> [Assignment]:
Return the full listing word for word, but drop every picture from it.

> [Entries supplied]:
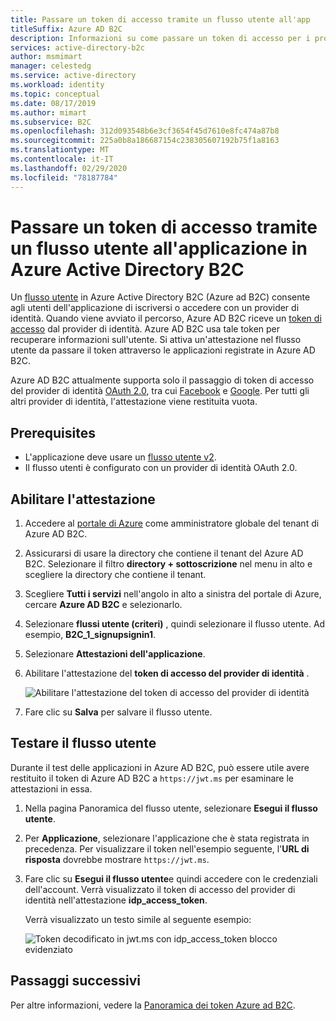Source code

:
 ```yaml
---
title: Passare un token di accesso tramite un flusso utente all'app
titleSuffix: Azure AD B2C
description: Informazioni su come passare un token di accesso per i provider di identità OAuth 2,0 come attestazione in un flusso utente in Azure Active Directory B2C.
services: active-directory-b2c
author: msmimart
manager: celestedg
ms.service: active-directory
ms.workload: identity
ms.topic: conceptual
ms.date: 08/17/2019
ms.author: mimart
ms.subservice: B2C
ms.openlocfilehash: 312d093548b6e3cf3654f45d7610e8fc474a87b8
ms.sourcegitcommit: 225a0b8a186687154c238305607192b75f1a8163
ms.translationtype: MT
ms.contentlocale: it-IT
ms.lasthandoff: 02/29/2020
ms.locfileid: "78187784"
---
```

# <a name="pass-an-access-token-through-a-user-flow-to-your-application-in-azure-active-directory-b2c"></a>Passare un token di accesso tramite un flusso utente all'applicazione in Azure Active Directory B2C

Un [flusso utente](user-flow-overview.md) in Azure Active Directory B2C (Azure ad B2C) consente agli utenti dell'applicazione di iscriversi o accedere con un provider di identità. Quando viene avviato il percorso, Azure AD B2C riceve un [token di accesso](tokens-overview.md) dal provider di identità. Azure AD B2C usa tale token per recuperare informazioni sull'utente. Si attiva un'attestazione nel flusso utente da passare il token attraverso le applicazioni registrate in Azure AD B2C.

Azure AD B2C attualmente supporta solo il passaggio di token di accesso del provider di identità [OAuth 2.0](authorization-code-flow.md), tra cui [Facebook](identity-provider-facebook.md) e [Google](identity-provider-google.md). Per tutti gli altri provider di identità, l'attestazione viene restituita vuota.

## <a name="prerequisites"></a>Prerequisites

* L'applicazione deve usare un [flusso utente v2](user-flow-versions.md).
* Il flusso utenti è configurato con un provider di identità OAuth 2.0.

## <a name="enable-the-claim"></a>Abilitare l'attestazione

1. Accedere al [portale di Azure](https://portal.azure.com/) come amministratore globale del tenant di Azure AD B2C.
2. Assicurarsi di usare la directory che contiene il tenant del Azure AD B2C. Selezionare il filtro **directory + sottoscrizione** nel menu in alto e scegliere la directory che contiene il tenant.
3. Scegliere **Tutti i servizi** nell'angolo in alto a sinistra del portale di Azure, cercare **Azure AD B2C** e selezionarlo.
4. Selezionare **flussi utente (criteri)** , quindi selezionare il flusso utente. Ad esempio, **B2C_1_signupsignin1**.
5. Selezionare **Attestazioni dell'applicazione**.
6. Abilitare l'attestazione del **token di accesso del provider di identità** .

    ![Abilitare l'attestazione del token di accesso del provider di identità](./media/idp-pass-through-user-flow/idp-pass-through-user-flow-app-claim.png)

7. Fare clic su **Salva** per salvare il flusso utente.

## <a name="test-the-user-flow"></a>Testare il flusso utente

Durante il test delle applicazioni in Azure AD B2C, può essere utile avere restituito il token di Azure AD B2C a `https://jwt.ms` per esaminare le attestazioni in essa.

1. Nella pagina Panoramica del flusso utente, selezionare **Esegui il flusso utente**.
2. Per **Applicazione**, selezionare l'applicazione che è stata registrata in precedenza. Per visualizzare il token nell'esempio seguente, l'**URL di risposta** dovrebbe mostrare `https://jwt.ms`.
3. Fare clic su **Esegui il flusso utente**e quindi accedere con le credenziali dell'account. Verrà visualizzato il token di accesso del provider di identità nell'attestazione **idp_access_token**.

    Verrà visualizzato un testo simile al seguente esempio:

    ![Token decodificato in jwt.ms con idp_access_token blocco evidenziato](./media/idp-pass-through-user-flow/idp-pass-through-user-flow-token.PNG)

## <a name="next-steps"></a>Passaggi successivi

Per altre informazioni, vedere la [Panoramica dei token Azure ad B2C](tokens-overview.md).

> [Task output]:
Source code

:
 ```yaml
---
title: Passare un token di accesso tramite un flusso utente all'app
titleSuffix: Azure AD B2C
description: Informazioni su come passare un token di accesso per i provider di identità OAuth 2,0 come attestazione in un flusso utente in Azure Active Directory B2C.
services: active-directory-b2c
author: msmimart
manager: celestedg
ms.service: active-directory
ms.workload: identity
ms.topic: conceptual
ms.date: 08/17/2019
ms.author: mimart
ms.subservice: B2C
ms.openlocfilehash: 312d093548b6e3cf3654f45d7610e8fc474a87b8
ms.sourcegitcommit: 225a0b8a186687154c238305607192b75f1a8163
ms.translationtype: MT
ms.contentlocale: it-IT
ms.lasthandoff: 02/29/2020
ms.locfileid: "78187784"
---
```

# <a name="pass-an-access-token-through-a-user-flow-to-your-application-in-azure-active-directory-b2c"></a>Passare un token di accesso tramite un flusso utente all'applicazione in Azure Active Directory B2C

Un [flusso utente](user-flow-overview.md) in Azure Active Directory B2C (Azure ad B2C) consente agli utenti dell'applicazione di iscriversi o accedere con un provider di identità. Quando viene avviato il percorso, Azure AD B2C riceve un [token di accesso](tokens-overview.md) dal provider di identità. Azure AD B2C usa tale token per recuperare informazioni sull'utente. Si attiva un'attestazione nel flusso utente da passare il token attraverso le applicazioni registrate in Azure AD B2C.

Azure AD B2C attualmente supporta solo il passaggio di token di accesso del provider di identità [OAuth 2.0](authorization-code-flow.md), tra cui [Facebook](identity-provider-facebook.md) e [Google](identity-provider-google.md). Per tutti gli altri provider di identità, l'attestazione viene restituita vuota.

## <a name="prerequisites"></a>Prerequisites

* L'applicazione deve usare un [flusso utente v2](user-flow-versions.md).
* Il flusso utenti è configurato con un provider di identità OAuth 2.0.

## <a name="enable-the-claim"></a>Abilitare l'attestazione

1. Accedere al [portale di Azure](https://portal.azure.com/) come amministratore globale del tenant di Azure AD B2C.
2. Assicurarsi di usare la directory che contiene il tenant del Azure AD B2C. Selezionare il filtro **directory + sottoscrizione** nel menu in alto e scegliere la directory che contiene il tenant.
3. Scegliere **Tutti i servizi** nell'angolo in alto a sinistra del portale di Azure, cercare **Azure AD B2C** e selezionarlo.
4. Selezionare **flussi utente (criteri)** , quindi selezionare il flusso utente. Ad esempio, **B2C_1_signupsignin1**.
5. Selezionare **Attestazioni dell'applicazione**.
6. Abilitare l'attestazione del **token di accesso del provider di identità** .

    ![Abilitare l'attestazione del token di accesso del provider di identità](./media/idp-pass-through-user-flow/idp-pass-through-user-flow-app-claim.png)

7. Fare clic su **Salva** per salvare il flusso utente.

## <a name="test-the-user-flow"></a>Testare il flusso utente

Durante il test delle applicazioni in Azure AD B2C, può essere utile avere restituito il token di Azure AD B2C a `https://jwt.ms` per esaminare le attestazioni in essa.

1. Nella pagina Panoramica del flusso utente, selezionare **Esegui il flusso utente**.
2. Per **Applicazione**, selezionare l'applicazione che è stata registrata in precedenza. Per visualizzare il token nell'esempio seguente, l'**URL di risposta** dovrebbe mostrare `https://jwt.ms`.
3. Fare clic su **Esegui il flusso utente**e quindi accedere con le credenziali dell'account. Verrà visualizzato il token di accesso del provider di identità nell'attestazione **idp_access_token**.

    Verrà visualizzato un testo simile al seguente esempio:

    ![Token decodificato in jwt.ms con idp_access_token blocco evidenziato](./media/idp-pass-through-user-flow/idp-pass-through-user-flow-token.PNG)

## <a name="next-steps"></a>Passaggi successivi

Per altre informazioni, vedere la [Panoramica dei token Azure ad B2C](tokens-overview.md).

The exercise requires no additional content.